> **Goal of the exercise**
Please transcribe the lines below exactly, and leave every image behind.

------ Information shown

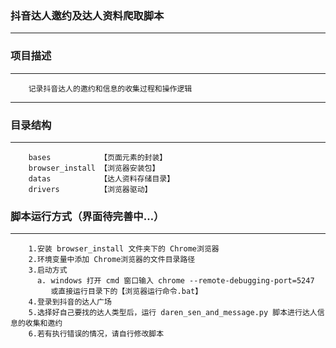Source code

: ### 抖音达人邀约及达人资料爬取脚本
---
### 项目描述
---
```
    记录抖音达人的邀约和信息的收集过程和操作逻辑

```
---
### 目录结构

---

```
    bases           【页面元素的封装】
    browser_install 【浏览器安装包】
    datas           【达人资料存储目录】
    drivers         【浏览器驱动】
```
### 脚本运行方式（界面待完善中…）

---
```
    1.安装 browser_install 文件夹下的 Chrome浏览器
    2.环境变量中添加 Chrome浏览器的文件目录路径
    3.启动方式
      a. windows 打开 cmd 窗口输入 chrome --remote-debugging-port=5247
         或直接运行目录下的【浏览器运行命令.bat】
    4.登录到抖音的达人广场
    5.选择好自己要找的达人类型后，运行 daren_sen_and_message.py 脚本进行达人信息的收集和邀约
    6.若有执行错误的情况，请自行修改脚本
```
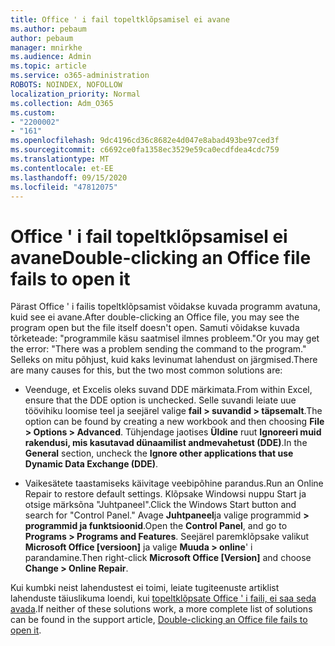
 ```yaml
---
title: Office ' i fail topeltklõpsamisel ei avane
ms.author: pebaum
author: pebaum
manager: mnirkhe
ms.audience: Admin
ms.topic: article
ms.service: o365-administration
ROBOTS: NOINDEX, NOFOLLOW
localization_priority: Normal
ms.collection: Adm_O365
ms.custom:
- "2200002"
- "161"
ms.openlocfilehash: 9dc4196cd36c8682e4d047e8abad493be97ced3f
ms.sourcegitcommit: c6692ce0fa1358ec3529e59ca0ecdfdea4cdc759
ms.translationtype: MT
ms.contentlocale: et-EE
ms.lasthandoff: 09/15/2020
ms.locfileid: "47812075"
---
```

# <a name="double-clicking-an-office-file-fails-to-open-it"></a><span data-ttu-id="9e5c6-102">Office ' i fail topeltklõpsamisel ei avane</span><span class="sxs-lookup"><span data-stu-id="9e5c6-102">Double-clicking an Office file fails to open it</span></span>

<span data-ttu-id="9e5c6-103">Pärast Office ' i failis topeltklõpsamist võidakse kuvada programm avatuna, kuid see ei avane.</span><span class="sxs-lookup"><span data-stu-id="9e5c6-103">After double-clicking an Office file, you may see the program open but the file itself doesn't open.</span></span> <span data-ttu-id="9e5c6-104">Samuti võidakse kuvada tõrketeade: "programmile käsu saatmisel ilmnes probleem."</span><span class="sxs-lookup"><span data-stu-id="9e5c6-104">Or you may get the error: "There was a problem sending the command to the program."</span></span> <span data-ttu-id="9e5c6-105">Selleks on mitu põhjust, kuid kaks levinumat lahendust on järgmised.</span><span class="sxs-lookup"><span data-stu-id="9e5c6-105">There are many causes for this, but the two most common solutions are:</span></span>

- <span data-ttu-id="9e5c6-106">Veenduge, et Excelis oleks suvand DDE märkimata.</span><span class="sxs-lookup"><span data-stu-id="9e5c6-106">From within Excel, ensure that the DDE option is unchecked.</span></span> <span data-ttu-id="9e5c6-107">Selle suvandi leiate uue töövihiku loomise teel ja seejärel valige **fail > suvandid > täpsemalt**.</span><span class="sxs-lookup"><span data-stu-id="9e5c6-107">The option can be found by creating a new workbook and then choosing **File > Options > Advanced**.</span></span> <span data-ttu-id="9e5c6-108">Tühjendage jaotises **Üldine** ruut **Ignoreeri muid rakendusi, mis kasutavad dünaamilist andmevahetust (DDE)**.</span><span class="sxs-lookup"><span data-stu-id="9e5c6-108">In the **General** section, uncheck the **Ignore other applications that use Dynamic Data Exchange (DDE)**.</span></span>

- <span data-ttu-id="9e5c6-109">Vaikesätete taastamiseks käivitage veebipõhine parandus.</span><span class="sxs-lookup"><span data-stu-id="9e5c6-109">Run an Online Repair to restore default settings.</span></span> <span data-ttu-id="9e5c6-110">Klõpsake Windowsi nuppu Start ja otsige märksõna "Juhtpaneel".</span><span class="sxs-lookup"><span data-stu-id="9e5c6-110">Click the Windows Start button and search for "Control Panel."</span></span> <span data-ttu-id="9e5c6-111">Avage **Juhtpaneel**ja valige programmid **> programmid ja funktsioonid**.</span><span class="sxs-lookup"><span data-stu-id="9e5c6-111">Open the **Control Panel**, and go to **Programs > Programs and Features**.</span></span> <span data-ttu-id="9e5c6-112">Seejärel paremklõpsake valikut **Microsoft Office [versioon]** ja valige **Muuda > online**' i parandamine.</span><span class="sxs-lookup"><span data-stu-id="9e5c6-112">Then right-click **Microsoft Office [Version]** and choose **Change > Online Repair**.</span></span>

<span data-ttu-id="9e5c6-113">Kui kumbki neist lahendustest ei toimi, leiate tugiteenuste artiklist lahenduste täiuslikuma loendi, kui [topeltklõpsate Office ' i faili, ei saa seda avada](https://support.office.com/article/Double-clicking-an-Office-file-fails-to-open-it-1e9c0ad9-34c8-4440-a42e-d30186b29ed6).</span><span class="sxs-lookup"><span data-stu-id="9e5c6-113">If neither of these solutions work, a more complete list of solutions can be found in the support article, [Double-clicking an Office file fails to open it](https://support.office.com/article/Double-clicking-an-Office-file-fails-to-open-it-1e9c0ad9-34c8-4440-a42e-d30186b29ed6).</span></span>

------------

> **Task result**
Source code

: ### 抖音达人邀约及达人资料爬取脚本
---
### 项目描述
---
```
    记录抖音达人的邀约和信息的收集过程和操作逻辑

```
---
### 目录结构

---

```
    bases           【页面元素的封装】
    browser_install 【浏览器安装包】
    datas           【达人资料存储目录】
    drivers         【浏览器驱动】
```
### 脚本运行方式（界面待完善中…）

---
```
    1.安装 browser_install 文件夹下的 Chrome浏览器
    2.环境变量中添加 Chrome浏览器的文件目录路径
    3.启动方式
      a. windows 打开 cmd 窗口输入 chrome --remote-debugging-port=5247
         或直接运行目录下的【浏览器运行命令.bat】
    4.登录到抖音的达人广场
    5.选择好自己要找的达人类型后，运行 daren_sen_and_message.py 脚本进行达人信息的收集和邀约
    6.若有执行错误的情况，请自行修改脚本
```
 ```yaml
---
title: Office ' i fail topeltklõpsamisel ei avane
ms.author: pebaum
author: pebaum
manager: mnirkhe
ms.audience: Admin
ms.topic: article
ms.service: o365-administration
ROBOTS: NOINDEX, NOFOLLOW
localization_priority: Normal
ms.collection: Adm_O365
ms.custom:
- "2200002"
- "161"
ms.openlocfilehash: 9dc4196cd36c8682e4d047e8abad493be97ced3f
ms.sourcegitcommit: c6692ce0fa1358ec3529e59ca0ecdfdea4cdc759
ms.translationtype: MT
ms.contentlocale: et-EE
ms.lasthandoff: 09/15/2020
ms.locfileid: "47812075"
---
```

# <a name="double-clicking-an-office-file-fails-to-open-it"></a><span data-ttu-id="9e5c6-102">Office ' i fail topeltklõpsamisel ei avane</span><span class="sxs-lookup"><span data-stu-id="9e5c6-102">Double-clicking an Office file fails to open it</span></span>

<span data-ttu-id="9e5c6-103">Pärast Office ' i failis topeltklõpsamist võidakse kuvada programm avatuna, kuid see ei avane.</span><span class="sxs-lookup"><span data-stu-id="9e5c6-103">After double-clicking an Office file, you may see the program open but the file itself doesn't open.</span></span> <span data-ttu-id="9e5c6-104">Samuti võidakse kuvada tõrketeade: "programmile käsu saatmisel ilmnes probleem."</span><span class="sxs-lookup"><span data-stu-id="9e5c6-104">Or you may get the error: "There was a problem sending the command to the program."</span></span> <span data-ttu-id="9e5c6-105">Selleks on mitu põhjust, kuid kaks levinumat lahendust on järgmised.</span><span class="sxs-lookup"><span data-stu-id="9e5c6-105">There are many causes for this, but the two most common solutions are:</span></span>

- <span data-ttu-id="9e5c6-106">Veenduge, et Excelis oleks suvand DDE märkimata.</span><span class="sxs-lookup"><span data-stu-id="9e5c6-106">From within Excel, ensure that the DDE option is unchecked.</span></span> <span data-ttu-id="9e5c6-107">Selle suvandi leiate uue töövihiku loomise teel ja seejärel valige **fail > suvandid > täpsemalt**.</span><span class="sxs-lookup"><span data-stu-id="9e5c6-107">The option can be found by creating a new workbook and then choosing **File > Options > Advanced**.</span></span> <span data-ttu-id="9e5c6-108">Tühjendage jaotises **Üldine** ruut **Ignoreeri muid rakendusi, mis kasutavad dünaamilist andmevahetust (DDE)**.</span><span class="sxs-lookup"><span data-stu-id="9e5c6-108">In the **General** section, uncheck the **Ignore other applications that use Dynamic Data Exchange (DDE)**.</span></span>

- <span data-ttu-id="9e5c6-109">Vaikesätete taastamiseks käivitage veebipõhine parandus.</span><span class="sxs-lookup"><span data-stu-id="9e5c6-109">Run an Online Repair to restore default settings.</span></span> <span data-ttu-id="9e5c6-110">Klõpsake Windowsi nuppu Start ja otsige märksõna "Juhtpaneel".</span><span class="sxs-lookup"><span data-stu-id="9e5c6-110">Click the Windows Start button and search for "Control Panel."</span></span> <span data-ttu-id="9e5c6-111">Avage **Juhtpaneel**ja valige programmid **> programmid ja funktsioonid**.</span><span class="sxs-lookup"><span data-stu-id="9e5c6-111">Open the **Control Panel**, and go to **Programs > Programs and Features**.</span></span> <span data-ttu-id="9e5c6-112">Seejärel paremklõpsake valikut **Microsoft Office [versioon]** ja valige **Muuda > online**' i parandamine.</span><span class="sxs-lookup"><span data-stu-id="9e5c6-112">Then right-click **Microsoft Office [Version]** and choose **Change > Online Repair**.</span></span>

<span data-ttu-id="9e5c6-113">Kui kumbki neist lahendustest ei toimi, leiate tugiteenuste artiklist lahenduste täiuslikuma loendi, kui [topeltklõpsate Office ' i faili, ei saa seda avada](https://support.office.com/article/Double-clicking-an-Office-file-fails-to-open-it-1e9c0ad9-34c8-4440-a42e-d30186b29ed6).</span><span class="sxs-lookup"><span data-stu-id="9e5c6-113">If neither of these solutions work, a more complete list of solutions can be found in the support article, [Double-clicking an Office file fails to open it](https://support.office.com/article/Double-clicking-an-Office-file-fails-to-open-it-1e9c0ad9-34c8-4440-a42e-d30186b29ed6).</span></span>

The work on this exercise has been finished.